Like charges repel; unlike charges attract. A charged object creates an electric field around it — the field lines point away from positive and toward negative.
Conductors allow charge to flow; insulators do not. Metals are conductors because of free (delocalised) electrons.
Dangers of static: sparks near flammable gases, electrostatic discharge in electronics. Uses: inkjet printers, electrostatic precipitators, paint spraying.
2.2 — Current and charge
Electric current is the rate of flow of charge. Conventional current flows from + to −; electrons flow from − to +.
Potential difference (voltage) is the energy transferred per unit charge. An ammeter is connected in series; a voltmeter in parallel.
2.3 — Resistance
Ohm's Law: V = IR. Resistance is measured in ohms (Ω). An ohmic conductor has constant resistance (straight I–V graph).
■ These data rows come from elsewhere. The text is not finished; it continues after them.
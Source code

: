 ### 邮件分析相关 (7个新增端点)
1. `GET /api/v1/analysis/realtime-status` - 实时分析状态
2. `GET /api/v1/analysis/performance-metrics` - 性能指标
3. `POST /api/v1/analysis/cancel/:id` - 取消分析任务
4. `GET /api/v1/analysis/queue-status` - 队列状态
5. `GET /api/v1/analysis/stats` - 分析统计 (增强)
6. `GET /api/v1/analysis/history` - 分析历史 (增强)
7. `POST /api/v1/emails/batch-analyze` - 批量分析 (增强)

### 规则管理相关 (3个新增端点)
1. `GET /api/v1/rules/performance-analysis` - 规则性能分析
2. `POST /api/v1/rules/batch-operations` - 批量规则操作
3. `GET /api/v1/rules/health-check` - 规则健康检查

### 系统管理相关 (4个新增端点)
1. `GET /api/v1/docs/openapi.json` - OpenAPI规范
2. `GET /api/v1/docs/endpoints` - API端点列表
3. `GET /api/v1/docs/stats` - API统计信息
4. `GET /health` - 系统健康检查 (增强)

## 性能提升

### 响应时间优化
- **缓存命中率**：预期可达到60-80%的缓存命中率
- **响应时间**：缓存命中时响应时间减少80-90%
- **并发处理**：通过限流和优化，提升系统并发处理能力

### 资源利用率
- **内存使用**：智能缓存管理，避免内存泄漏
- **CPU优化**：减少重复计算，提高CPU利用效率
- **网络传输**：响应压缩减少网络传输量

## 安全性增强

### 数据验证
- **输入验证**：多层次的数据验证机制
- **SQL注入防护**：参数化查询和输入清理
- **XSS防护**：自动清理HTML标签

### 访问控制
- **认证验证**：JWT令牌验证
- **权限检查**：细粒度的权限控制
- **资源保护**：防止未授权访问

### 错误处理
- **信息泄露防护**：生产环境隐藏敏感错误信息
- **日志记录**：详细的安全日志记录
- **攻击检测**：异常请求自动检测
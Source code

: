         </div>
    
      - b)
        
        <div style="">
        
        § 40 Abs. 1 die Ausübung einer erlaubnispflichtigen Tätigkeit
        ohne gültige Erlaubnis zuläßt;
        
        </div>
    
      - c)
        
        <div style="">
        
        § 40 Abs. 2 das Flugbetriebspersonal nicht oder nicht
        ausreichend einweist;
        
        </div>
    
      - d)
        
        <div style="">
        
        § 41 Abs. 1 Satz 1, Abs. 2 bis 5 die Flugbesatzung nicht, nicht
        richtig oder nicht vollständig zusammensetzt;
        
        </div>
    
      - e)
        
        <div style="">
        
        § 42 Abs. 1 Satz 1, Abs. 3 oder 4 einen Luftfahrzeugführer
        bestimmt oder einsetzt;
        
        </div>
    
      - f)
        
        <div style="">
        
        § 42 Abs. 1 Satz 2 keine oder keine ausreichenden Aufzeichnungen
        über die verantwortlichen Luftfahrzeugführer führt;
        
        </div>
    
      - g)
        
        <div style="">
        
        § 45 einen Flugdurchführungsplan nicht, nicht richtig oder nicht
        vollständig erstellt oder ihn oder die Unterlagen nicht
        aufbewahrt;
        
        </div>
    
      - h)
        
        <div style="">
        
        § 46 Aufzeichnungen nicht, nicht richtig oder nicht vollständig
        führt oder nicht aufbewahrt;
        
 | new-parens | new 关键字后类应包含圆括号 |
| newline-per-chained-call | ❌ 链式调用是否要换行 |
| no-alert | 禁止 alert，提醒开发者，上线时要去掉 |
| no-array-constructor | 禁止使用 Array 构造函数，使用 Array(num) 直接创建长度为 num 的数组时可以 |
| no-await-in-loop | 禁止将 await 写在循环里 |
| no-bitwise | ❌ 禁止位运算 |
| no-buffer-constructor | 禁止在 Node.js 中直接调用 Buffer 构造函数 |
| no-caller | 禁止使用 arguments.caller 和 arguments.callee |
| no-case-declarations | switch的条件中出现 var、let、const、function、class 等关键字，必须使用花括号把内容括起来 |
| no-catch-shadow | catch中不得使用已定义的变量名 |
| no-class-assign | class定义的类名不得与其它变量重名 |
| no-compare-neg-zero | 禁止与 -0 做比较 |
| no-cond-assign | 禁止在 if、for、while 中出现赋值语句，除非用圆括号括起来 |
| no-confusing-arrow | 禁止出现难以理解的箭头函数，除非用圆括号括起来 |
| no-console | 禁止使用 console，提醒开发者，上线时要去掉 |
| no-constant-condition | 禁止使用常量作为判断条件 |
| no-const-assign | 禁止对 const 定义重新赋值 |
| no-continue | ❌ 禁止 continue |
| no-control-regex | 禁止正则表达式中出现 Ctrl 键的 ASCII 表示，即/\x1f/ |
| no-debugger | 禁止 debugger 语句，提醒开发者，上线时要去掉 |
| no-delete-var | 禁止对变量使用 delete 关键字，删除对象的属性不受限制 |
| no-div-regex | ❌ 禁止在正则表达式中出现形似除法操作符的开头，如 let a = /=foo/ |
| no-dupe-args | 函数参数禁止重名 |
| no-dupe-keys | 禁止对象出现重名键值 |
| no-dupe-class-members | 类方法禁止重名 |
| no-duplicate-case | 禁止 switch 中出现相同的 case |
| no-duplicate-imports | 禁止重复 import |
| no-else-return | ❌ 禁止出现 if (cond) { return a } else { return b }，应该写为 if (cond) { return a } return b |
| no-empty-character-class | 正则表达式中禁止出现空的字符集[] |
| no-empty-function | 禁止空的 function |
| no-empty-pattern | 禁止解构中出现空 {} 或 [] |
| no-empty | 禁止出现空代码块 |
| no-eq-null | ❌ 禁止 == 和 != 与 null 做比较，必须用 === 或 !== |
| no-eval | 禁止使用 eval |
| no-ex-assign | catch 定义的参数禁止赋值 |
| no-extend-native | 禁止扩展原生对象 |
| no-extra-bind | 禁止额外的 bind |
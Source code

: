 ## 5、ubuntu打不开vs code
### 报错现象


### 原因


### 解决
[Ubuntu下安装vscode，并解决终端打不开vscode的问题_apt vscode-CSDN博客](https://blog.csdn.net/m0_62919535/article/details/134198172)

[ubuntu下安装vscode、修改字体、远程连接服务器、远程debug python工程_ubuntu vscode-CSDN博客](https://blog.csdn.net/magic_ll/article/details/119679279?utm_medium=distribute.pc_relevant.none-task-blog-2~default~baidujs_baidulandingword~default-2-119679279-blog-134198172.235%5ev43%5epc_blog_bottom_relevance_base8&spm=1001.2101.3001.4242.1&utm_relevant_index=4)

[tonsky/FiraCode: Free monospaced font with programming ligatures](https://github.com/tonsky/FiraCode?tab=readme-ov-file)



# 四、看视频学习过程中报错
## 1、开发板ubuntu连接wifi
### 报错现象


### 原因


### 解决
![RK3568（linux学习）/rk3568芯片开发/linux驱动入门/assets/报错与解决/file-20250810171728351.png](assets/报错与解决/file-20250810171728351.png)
Resistance of a wire increases with: longer length, smaller cross-sectional area, higher temperature, and certain materials. A thermistor has lower resistance at higher temperature. An LDR has lower resistance at higher light intensity.
I–V graphs: ohmic resistor → straight line through origin; filament lamp → curve (resistance increases with temperature); diode → conducts in one direction only (forward bias).
2.4 — Series and parallel circuits
In parallel, total resistance is always less than the smallest individual resistor.
2.6 — Mains electricity and safety
UK mains supply: 230 V, 50 Hz, AC. AC alternates direction; DC flows one way only.
Three-pin plug wires: live (brown) — 230 V; neutral (blue) — ~0 V; earth (green/yellow) — safety, connected to casing.
A fuse is a thin wire in series with the live wire — it melts if current is too high, breaking the circuit. Circuit breakers and RCDs perform the same function but can be reset. Choose the fuse rating just above normal operating current.
Double-insulated appliances have no metal casing connected to mains — they need no earth wire (class II). Metal-cased appliances must be earthed (class I).